The title itself is an excellent prank. “New Age Music” traditionally evokes healing flutes, wellness spas, and the sort of ambient drift played in yoga studios where everyone pretends not to resent the price of oat milk. Hora Lunga’s version feels more like new age music after the age itself has collapsed under administrative paperwork and emotional buffering wheels. The spirituality here is anxious, fragmented, urban. Not transcendence through purity, but transcendence through overload. A search for fragile coherence inside informational debris.

Based in Switzerland, Hora Lunga operates in a slippery zone between experimental songwriting, collage composition, improvisation, and sound art. Previous collaborations, including the widely praised work with Argentine cellist Violeta García, already suggested an artist more interested in permeability than genre identity.

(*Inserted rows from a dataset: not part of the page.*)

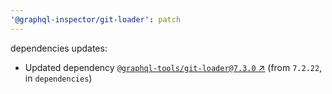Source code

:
 ```yaml
---
'@graphql-inspector/git-loader': patch
---
```

dependencies updates:
  - Updated dependency [`@graphql-tools/git-loader@7.3.0`
    ↗︎](https://www.npmjs.com/package/@graphql-tools/git-loader/v/7.3.0) (from `7.2.22`, in
    `dependencies`)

On "New Age Music Vol. 2-3", that permeability becomes the central architecture. Guests drift through the record like passing thoughts rather than featured performers. Voices arrive partially formed, instrumental ideas dissolve before they can stabilize, and tracks frequently behave like interrupted diary entries recovered from damaged hard drives.

Yet the album never feels random. That is the deceptive trick at work here. Underneath the fragmentation lies an almost obsessive sensitivity to pacing, texture, and interruption. The sequencing creates a peculiar rhythm of emotional approach and withdrawal. One track opens a small emotional window, the next immediately smears fingerprints across the glass. “Hearing Through the Wall” floats with ghostly vulnerability, while “CTRL Z” folds longing into digital exhaustion, sounding like somebody attempting to emotionally reverse an entire decade with a keyboard shortcut. Humanity keeps trying to undo itself through interfaces. The computer, naturally, remains unimpressed.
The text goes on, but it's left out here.